Riflessione di don Andrea sulla Morte (XI/1999)

L’ANIMA DI UN PASTORE ed. San Paolo, n. 49

Novembre 1999

Alla comunità parrocchiale Santi Fabiano e Venanzio

 

Carissimi, 

voglio parlarvi, in questo mese di novembre, della morte. S. Francesco d’Assisi parlava di due morti: la prima, che chiamava “sorella” e la seconda che chiamava “male”. La prima è la morte corporale, che come una sorella maggiore guida all’incontro con il Padre, la seconda è la morte spirituale (che segue quella corporale) che egli indentificava con l’inabissamento senza fine nel peccato, l’assenza eterna di Dio. Così si esprimeva: «Laudato sii mi Signore per sora nostra morte corporale dalla quale nullu homo vivente pò scappare. Guai a quelli che morranno ne le peccata mortali; beati quelli che troverà ne le tue santissime voluntati, ca la morte secunda nol farà male». Questo male è quello da cui Gesù, nel Padre nostro, ci fa chiedere di “essere liberati”: è la dannazione, è lo sprofondamento di sé nel rinnegamento di Dio. S. Paolo parlava della morte come un “guadagno”, perché gli permetteva di essere per sempre con Cristo e manifestava perciò il desiderio di «essere sciolto dal corpo». S. Teresa di Lisieux (che morì a 24 anni) parlava della morte come di «un morire d’ amore», perché la immaginava come un “rapimento” dello sposo celeste a cui non si poteva che cedere totalmente. I commentatori rabbinici descrivevano la morte di Mosè (che non si decideva a morire perché voleva entrare nella terra promessa) come un bacio di Dio così intenso da convincerlo che il cielo era meglio della terra. S. Monica confessava al figlio S. Agostino che oramai non c’era più nulla che la attraeva in terra. Desiderava solo congiungersi nell’eternità con Dio. Francesca, una giovane donna, madre di due figli, che era ritornata a Dio da quando la malattia si era affacciata, mi diceva: «Vedrò Dio prima di tutti voi: questo è il privilegio che mi ha concesso». Morì di lì a pochi giorni.

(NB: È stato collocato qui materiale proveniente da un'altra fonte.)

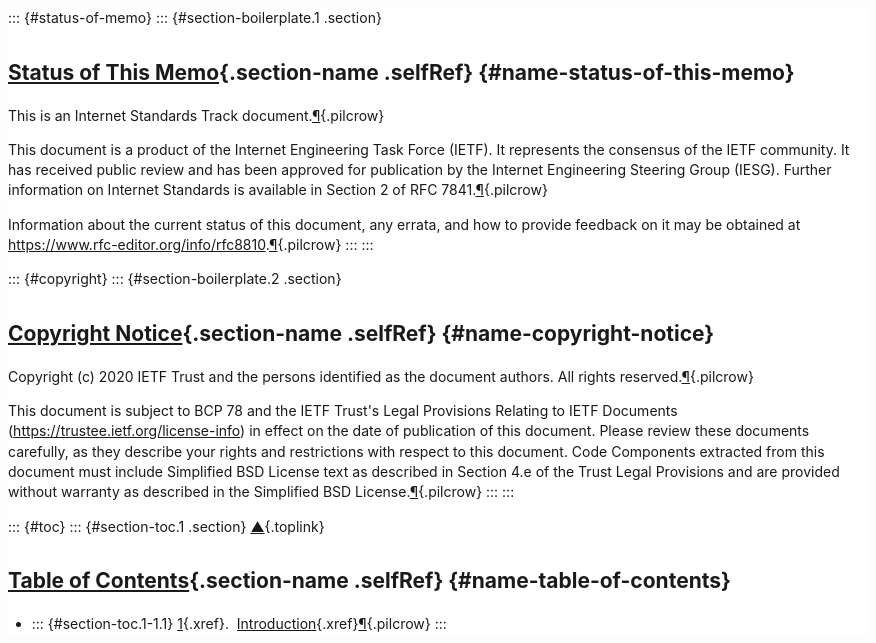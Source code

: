 ::: {#status-of-memo}
::: {#section-boilerplate.1 .section}
## [Status of This Memo](#name-status-of-this-memo){.section-name .selfRef} {#name-status-of-this-memo}

This is an Internet Standards Track
document.[¶](#section-boilerplate.1-1){.pilcrow}

This document is a product of the Internet Engineering Task Force
(IETF). It represents the consensus of the IETF community. It has
received public review and has been approved for publication by the
Internet Engineering Steering Group (IESG). Further information on
Internet Standards is available in Section 2 of RFC
7841.[¶](#section-boilerplate.1-2){.pilcrow}

Information about the current status of this document, any errata, and
how to provide feedback on it may be obtained at
<https://www.rfc-editor.org/info/rfc8810>.[¶](#section-boilerplate.1-3){.pilcrow}
:::
:::

::: {#copyright}
::: {#section-boilerplate.2 .section}
## [Copyright Notice](#name-copyright-notice){.section-name .selfRef} {#name-copyright-notice}

Copyright (c) 2020 IETF Trust and the persons identified as the document
authors. All rights reserved.[¶](#section-boilerplate.2-1){.pilcrow}

This document is subject to BCP 78 and the IETF Trust\'s Legal
Provisions Relating to IETF Documents
(<https://trustee.ietf.org/license-info>) in effect on the date of
publication of this document. Please review these documents carefully,
as they describe your rights and restrictions with respect to this
document. Code Components extracted from this document must include
Simplified BSD License text as described in Section 4.e of the Trust
Legal Provisions and are provided without warranty as described in the
Simplified BSD License.[¶](#section-boilerplate.2-2){.pilcrow}
:::
:::

::: {#toc}
::: {#section-toc.1 .section}
[▲](#){.toplink}

## [Table of Contents](#name-table-of-contents){.section-name .selfRef} {#name-table-of-contents}

-   ::: {#section-toc.1-1.1}
    [1](#section-1){.xref}.  [Introduction](#name-introduction){.xref}[¶](#section-toc.1-1.1.1){.pilcrow}
    :::
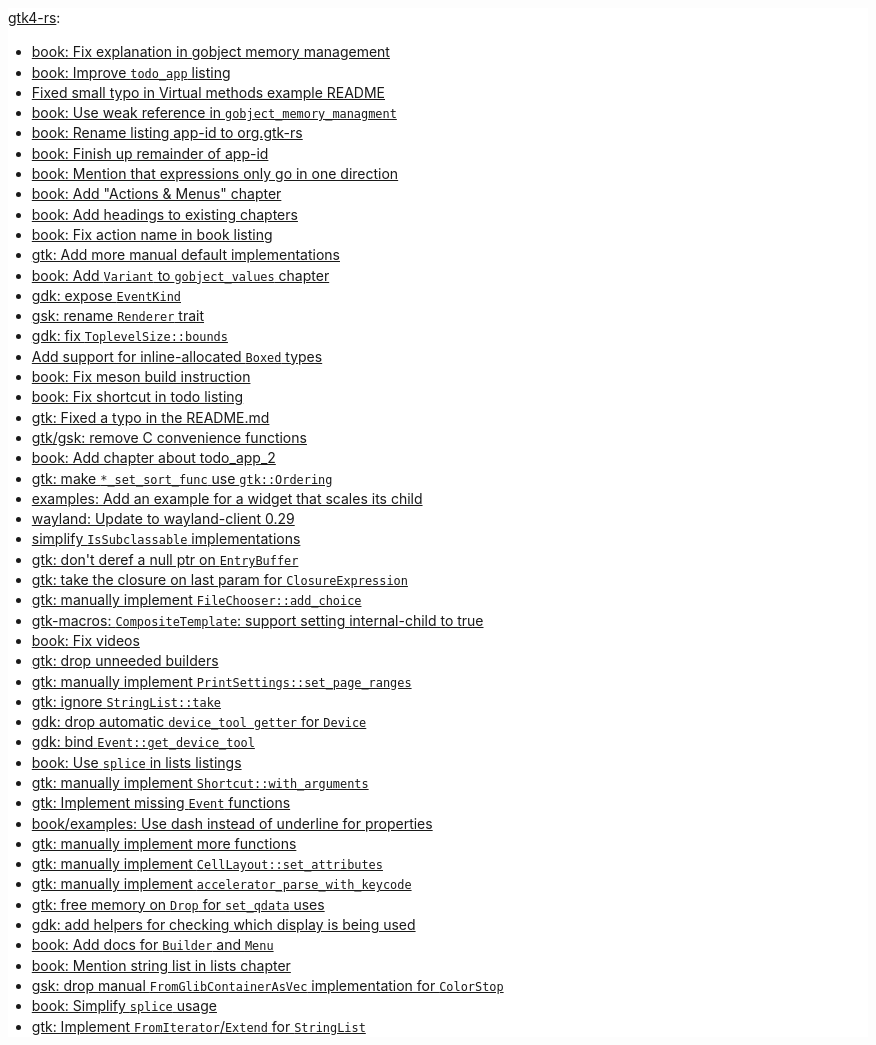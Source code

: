[gtk4-rs](https://github.com/gtk-rs/gtk4-rs):

 * [book: Fix explanation in gobject memory management](https://github.com/gtk-rs/gtk4-rs/pull/589)
 * [book: Improve `todo_app` listing](https://github.com/gtk-rs/gtk4-rs/pull/583)
 * [Fixed small typo in Virtual methods example README](https://github.com/gtk-rs/gtk4-rs/pull/588)
 * [book: Use weak reference in `gobject_memory_managment`](https://github.com/gtk-rs/gtk4-rs/pull/590)
 * [book: Rename listing app-id to org.gtk-rs](https://github.com/gtk-rs/gtk4-rs/pull/598)
 * [book: Finish up remainder of app-id](https://github.com/gtk-rs/gtk4-rs/pull/599)
 * [book: Mention that expressions only go in one direction](https://github.com/gtk-rs/gtk4-rs/pull/600)
 * [book: Add "Actions & Menus" chapter](https://github.com/gtk-rs/gtk4-rs/pull/577)
 * [book: Add headings to existing chapters](https://github.com/gtk-rs/gtk4-rs/pull/602)
 * [book: Fix action name in book listing](https://github.com/gtk-rs/gtk4-rs/pull/605)
 * [gtk: Add more manual default implementations](https://github.com/gtk-rs/gtk4-rs/pull/595)
 * [book: Add `Variant` to `gobject_values` chapter ](https://github.com/gtk-rs/gtk4-rs/pull/601)
 * [gdk: expose `EventKind`](https://github.com/gtk-rs/gtk4-rs/pull/609)
 * [gsk: rename `Renderer` trait](https://github.com/gtk-rs/gtk4-rs/pull/608)
 * [gdk: fix `ToplevelSize::bounds`](https://github.com/gtk-rs/gtk4-rs/pull/611)
 * [Add support for inline-allocated `Boxed` types](https://github.com/gtk-rs/gtk4-rs/pull/615)
 * [book: Fix meson build instruction](https://github.com/gtk-rs/gtk4-rs/pull/625)
 * [book: Fix shortcut in todo listing](https://github.com/gtk-rs/gtk4-rs/pull/592)
 * [gtk: Fixed a typo in the README.md](https://github.com/gtk-rs/gtk4-rs/pull/626)
 * [gtk/gsk: remove C convenience functions](https://github.com/gtk-rs/gtk4-rs/pull/629)
 * [book: Add chapter about todo\_app\_2](https://github.com/gtk-rs/gtk4-rs/pull/620)
 * [gtk: make `*_set_sort_func` use `gtk::Ordering`](https://github.com/gtk-rs/gtk4-rs/pull/635)
 * [examples: Add an example for a widget that scales its child](https://github.com/gtk-rs/gtk4-rs/pull/634)
 * [wayland: Update to wayland-client 0.29](https://github.com/gtk-rs/gtk4-rs/pull/638)
 * [simplify `IsSubclassable` implementations](https://github.com/gtk-rs/gtk4-rs/pull/631)
 * [gtk: don't deref a null ptr on `EntryBuffer`](https://github.com/gtk-rs/gtk4-rs/pull/640)
 * [gtk: take the closure on last param for `ClosureExpression`](https://github.com/gtk-rs/gtk4-rs/pull/642)
 * [gtk: manually implement `FileChooser::add_choice`](https://github.com/gtk-rs/gtk4-rs/pull/612)
 * [gtk-macros: `CompositeTemplate`: support setting internal-child to true](https://github.com/gtk-rs/gtk4-rs/pull/531)
 * [book: Fix videos](https://github.com/gtk-rs/gtk4-rs/pull/641)
 * [gtk: drop unneeded builders](https://github.com/gtk-rs/gtk4-rs/pull/643)
 * [gtk: manually implement `PrintSettings::set_page_ranges`](https://github.com/gtk-rs/gtk4-rs/pull/644)
 * [gtk: ignore `StringList::take`](https://github.com/gtk-rs/gtk4-rs/pull/651)
 * [gdk: drop automatic `device_tool getter` for `Device`](https://github.com/gtk-rs/gtk4-rs/pull/650)
 * [gdk: bind `Event::get_device_tool`](https://github.com/gtk-rs/gtk4-rs/pull/649)
 * [book: Use `splice` in lists listings](https://github.com/gtk-rs/gtk4-rs/pull/652)
 * [gtk: manually implement `Shortcut::with_arguments`](https://github.com/gtk-rs/gtk4-rs/pull/645)
 * [gtk: Implement missing `Event` functions](https://github.com/gtk-rs/gtk4-rs/pull/653)
 * [book/examples: Use dash instead of underline for properties](https://github.com/gtk-rs/gtk4-rs/pull/660)
 * [gtk: manually implement more functions](https://github.com/gtk-rs/gtk4-rs/pull/658)
 * [gtk: manually implement `CellLayout::set_attributes`](https://github.com/gtk-rs/gtk4-rs/pull/665)
 * [gtk: manually implement `accelerator_parse_with_keycode`](https://github.com/gtk-rs/gtk4-rs/pull/666)
 * [gtk: free memory on `Drop` for `set_qdata` uses](https://github.com/gtk-rs/gtk4-rs/pull/667)
 * [gdk: add helpers for checking which display is being used](https://github.com/gtk-rs/gtk4-rs/pull/534)
 * [book: Add docs for `Builder` and `Menu`](https://github.com/gtk-rs/gtk4-rs/pull/661)
 * [book: Mention string list in lists chapter](https://github.com/gtk-rs/gtk4-rs/pull/657)
 * [gsk: drop manual `FromGlibContainerAsVec` implementation for `ColorStop`](https://github.com/gtk-rs/gtk4-rs/pull/672)
 * [book: Simplify `splice` usage](https://github.com/gtk-rs/gtk4-rs/pull/671)
 * [gtk: Implement `FromIterator`/`Extend` for `StringList`](https://github.com/gtk-rs/gtk4-rs/pull/675)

La nuova tomba di don Andrea Santoro nella parrocchia dei santi Fabiano e Venanzio a Roma

La nuova tomba di don Andrea Santoro nella parrocchia dei santi Fabiano e Venanzio a Roma

Io stesso ho fatto esperienza della morte più volte. Mia nonna, che non ho mai conosciuto (la madre di mia madre), è morta a 39 anni. Un mio zio materno, a cui ero molto legato, è morto a 31 anni. Due miei fratelli sono morti all’età di un anno a distanza di un mese l’uno dall’altro. Da ragazzo Dio chiamò a sé tre miei amici: uno per incidente stradale, uno per leucemia, un altro per tumore alle ossa. Ho visto in queste morti delle partenze per il cielo dove anche io sono diretto: «Non abbiamo qui una dimora stabile, dice S. Paolo, la nostra patria è nei cieli». Gesù parlava della sua morte come di un “innalzamento”, di un “andare al Padre” e diceva: «Vado a prepararvi un posto, perché siate anche voi dove sono io».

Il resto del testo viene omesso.